The Channel Islands possess megalithic monuments not unlike those of
Brittany. They are corridor-tombs covered with a mound and often
surrounded by a circle of stones. Within the chamber, which is usually
round, lies, under a layer of shells, a mass of mingled human and animal
bones. The bodies had been buried in the sitting position, and with them
lay objects of stone and bone, but none of metal.
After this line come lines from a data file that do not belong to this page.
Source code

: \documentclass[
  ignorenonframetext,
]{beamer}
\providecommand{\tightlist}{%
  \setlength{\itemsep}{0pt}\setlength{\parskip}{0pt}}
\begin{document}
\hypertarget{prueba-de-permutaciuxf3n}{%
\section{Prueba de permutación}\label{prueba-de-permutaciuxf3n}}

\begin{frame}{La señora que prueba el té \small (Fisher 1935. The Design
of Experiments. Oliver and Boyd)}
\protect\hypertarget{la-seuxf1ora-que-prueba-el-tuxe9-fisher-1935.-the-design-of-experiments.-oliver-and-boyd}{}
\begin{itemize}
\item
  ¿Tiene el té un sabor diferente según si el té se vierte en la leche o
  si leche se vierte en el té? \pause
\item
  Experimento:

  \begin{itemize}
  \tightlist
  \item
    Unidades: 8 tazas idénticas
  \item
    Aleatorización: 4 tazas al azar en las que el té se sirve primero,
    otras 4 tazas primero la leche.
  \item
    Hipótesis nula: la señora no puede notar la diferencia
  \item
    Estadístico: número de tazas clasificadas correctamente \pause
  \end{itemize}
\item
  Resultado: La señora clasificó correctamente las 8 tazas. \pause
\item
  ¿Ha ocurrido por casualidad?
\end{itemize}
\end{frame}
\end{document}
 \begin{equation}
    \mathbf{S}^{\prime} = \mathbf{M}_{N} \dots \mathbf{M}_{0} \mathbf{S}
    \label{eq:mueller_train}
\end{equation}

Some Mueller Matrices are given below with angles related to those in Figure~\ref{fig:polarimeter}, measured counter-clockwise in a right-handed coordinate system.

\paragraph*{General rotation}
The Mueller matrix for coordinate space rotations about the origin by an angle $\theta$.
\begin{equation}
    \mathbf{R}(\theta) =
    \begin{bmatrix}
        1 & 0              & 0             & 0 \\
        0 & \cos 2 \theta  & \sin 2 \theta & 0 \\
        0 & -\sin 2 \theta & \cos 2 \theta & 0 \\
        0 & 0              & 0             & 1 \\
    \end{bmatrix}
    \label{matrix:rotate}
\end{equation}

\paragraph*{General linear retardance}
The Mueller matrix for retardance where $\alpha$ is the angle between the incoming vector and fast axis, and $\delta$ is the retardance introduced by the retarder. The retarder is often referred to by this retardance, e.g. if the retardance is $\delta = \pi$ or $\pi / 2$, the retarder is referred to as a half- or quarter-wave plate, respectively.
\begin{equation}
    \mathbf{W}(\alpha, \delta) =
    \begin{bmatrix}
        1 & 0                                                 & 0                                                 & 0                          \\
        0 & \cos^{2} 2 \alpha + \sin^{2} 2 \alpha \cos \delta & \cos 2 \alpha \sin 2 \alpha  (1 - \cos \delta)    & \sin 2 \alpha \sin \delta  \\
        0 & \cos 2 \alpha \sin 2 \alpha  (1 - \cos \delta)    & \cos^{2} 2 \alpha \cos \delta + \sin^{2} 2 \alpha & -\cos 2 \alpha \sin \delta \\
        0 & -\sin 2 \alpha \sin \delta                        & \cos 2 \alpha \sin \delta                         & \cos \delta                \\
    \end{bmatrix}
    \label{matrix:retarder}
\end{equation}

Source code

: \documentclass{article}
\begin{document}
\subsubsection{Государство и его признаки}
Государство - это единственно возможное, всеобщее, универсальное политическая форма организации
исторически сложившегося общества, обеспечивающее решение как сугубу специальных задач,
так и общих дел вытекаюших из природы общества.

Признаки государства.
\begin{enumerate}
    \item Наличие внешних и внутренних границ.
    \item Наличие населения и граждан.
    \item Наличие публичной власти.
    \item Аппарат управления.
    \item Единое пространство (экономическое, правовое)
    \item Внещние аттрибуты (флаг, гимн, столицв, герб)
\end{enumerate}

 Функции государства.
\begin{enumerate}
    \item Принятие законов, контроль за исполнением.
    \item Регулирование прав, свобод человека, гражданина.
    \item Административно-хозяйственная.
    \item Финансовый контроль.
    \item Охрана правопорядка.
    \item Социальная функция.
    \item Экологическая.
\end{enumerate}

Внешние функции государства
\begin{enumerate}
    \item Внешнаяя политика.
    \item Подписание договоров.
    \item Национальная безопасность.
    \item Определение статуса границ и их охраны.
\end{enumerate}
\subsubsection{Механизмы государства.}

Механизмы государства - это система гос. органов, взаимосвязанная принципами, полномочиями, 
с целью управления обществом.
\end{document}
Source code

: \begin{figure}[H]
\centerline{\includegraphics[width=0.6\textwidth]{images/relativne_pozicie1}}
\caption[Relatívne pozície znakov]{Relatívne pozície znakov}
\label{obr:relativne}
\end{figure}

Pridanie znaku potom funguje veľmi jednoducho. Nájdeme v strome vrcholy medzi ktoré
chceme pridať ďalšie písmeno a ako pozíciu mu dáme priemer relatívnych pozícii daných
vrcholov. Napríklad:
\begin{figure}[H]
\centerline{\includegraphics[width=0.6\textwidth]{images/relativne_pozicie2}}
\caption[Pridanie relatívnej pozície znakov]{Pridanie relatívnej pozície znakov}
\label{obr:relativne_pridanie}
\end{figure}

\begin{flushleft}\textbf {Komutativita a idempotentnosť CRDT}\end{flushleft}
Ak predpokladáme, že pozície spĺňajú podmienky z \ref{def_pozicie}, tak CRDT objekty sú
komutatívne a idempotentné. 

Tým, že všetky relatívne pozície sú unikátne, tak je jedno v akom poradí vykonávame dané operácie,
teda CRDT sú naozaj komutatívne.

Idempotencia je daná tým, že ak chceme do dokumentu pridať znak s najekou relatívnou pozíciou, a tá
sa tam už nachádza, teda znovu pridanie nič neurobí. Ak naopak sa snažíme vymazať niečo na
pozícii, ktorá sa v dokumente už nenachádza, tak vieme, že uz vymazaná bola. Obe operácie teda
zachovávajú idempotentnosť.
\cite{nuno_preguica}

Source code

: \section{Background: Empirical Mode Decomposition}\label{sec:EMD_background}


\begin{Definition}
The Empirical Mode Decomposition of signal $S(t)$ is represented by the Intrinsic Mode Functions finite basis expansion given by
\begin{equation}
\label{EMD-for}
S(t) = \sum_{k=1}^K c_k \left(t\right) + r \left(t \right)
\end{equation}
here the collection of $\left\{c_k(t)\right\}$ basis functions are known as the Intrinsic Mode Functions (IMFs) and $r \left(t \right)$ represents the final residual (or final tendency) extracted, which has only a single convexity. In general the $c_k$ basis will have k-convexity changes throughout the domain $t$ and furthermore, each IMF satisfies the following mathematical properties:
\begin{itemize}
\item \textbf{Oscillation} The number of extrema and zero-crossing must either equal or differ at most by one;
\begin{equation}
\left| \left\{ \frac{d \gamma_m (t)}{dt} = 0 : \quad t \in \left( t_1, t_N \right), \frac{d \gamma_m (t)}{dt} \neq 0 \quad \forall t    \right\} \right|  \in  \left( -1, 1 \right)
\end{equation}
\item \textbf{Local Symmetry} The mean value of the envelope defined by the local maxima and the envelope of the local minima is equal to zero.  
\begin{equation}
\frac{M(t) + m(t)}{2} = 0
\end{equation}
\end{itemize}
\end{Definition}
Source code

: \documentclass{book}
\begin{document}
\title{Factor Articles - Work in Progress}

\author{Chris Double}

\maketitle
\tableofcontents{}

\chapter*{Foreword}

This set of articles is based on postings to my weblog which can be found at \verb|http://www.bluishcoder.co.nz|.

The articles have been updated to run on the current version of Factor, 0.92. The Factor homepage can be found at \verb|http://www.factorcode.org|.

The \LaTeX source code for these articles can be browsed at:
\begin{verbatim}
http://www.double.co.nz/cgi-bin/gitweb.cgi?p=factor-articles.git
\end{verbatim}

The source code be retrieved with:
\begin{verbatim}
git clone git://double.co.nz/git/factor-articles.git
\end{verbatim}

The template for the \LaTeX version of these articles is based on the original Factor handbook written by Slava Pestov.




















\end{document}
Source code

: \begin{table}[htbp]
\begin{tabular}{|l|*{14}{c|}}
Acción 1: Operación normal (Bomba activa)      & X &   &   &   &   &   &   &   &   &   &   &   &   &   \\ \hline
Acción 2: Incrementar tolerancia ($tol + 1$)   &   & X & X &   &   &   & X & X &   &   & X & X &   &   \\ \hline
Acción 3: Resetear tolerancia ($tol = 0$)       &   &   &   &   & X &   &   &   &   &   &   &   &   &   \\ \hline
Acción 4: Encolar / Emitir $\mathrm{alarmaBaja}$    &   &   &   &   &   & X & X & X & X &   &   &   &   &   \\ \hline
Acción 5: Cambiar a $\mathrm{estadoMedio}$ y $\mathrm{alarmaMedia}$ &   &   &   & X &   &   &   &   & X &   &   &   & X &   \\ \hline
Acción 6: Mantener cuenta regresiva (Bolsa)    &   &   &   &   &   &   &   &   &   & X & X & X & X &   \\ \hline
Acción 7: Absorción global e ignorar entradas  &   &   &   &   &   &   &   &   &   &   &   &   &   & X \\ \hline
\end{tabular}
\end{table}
The Spanish Peninsula abounds in megalithic monuments. With the
exception of a few menhirs, whose purpose is uncertain, all are
sepulchral. Dolmens and corridor-tombs are numerous in many parts,
especially in the north-east provinces, in Galicia, in Andalusia, and,
above all, in Portugal. There is a fine dolmen in the Vall Gorguina in
North-East Spain. The cover-slab, measuring 10 feet by 8, is supported
by seven rough uprights with considerable spaces between them. In the
same region is a ruined dolmen surrounded by a circle nearly 90 feet in
circumference, consisting of seven large stones, some of which appear to
be partly worked. Circles are also found round dolmens in Andalusia.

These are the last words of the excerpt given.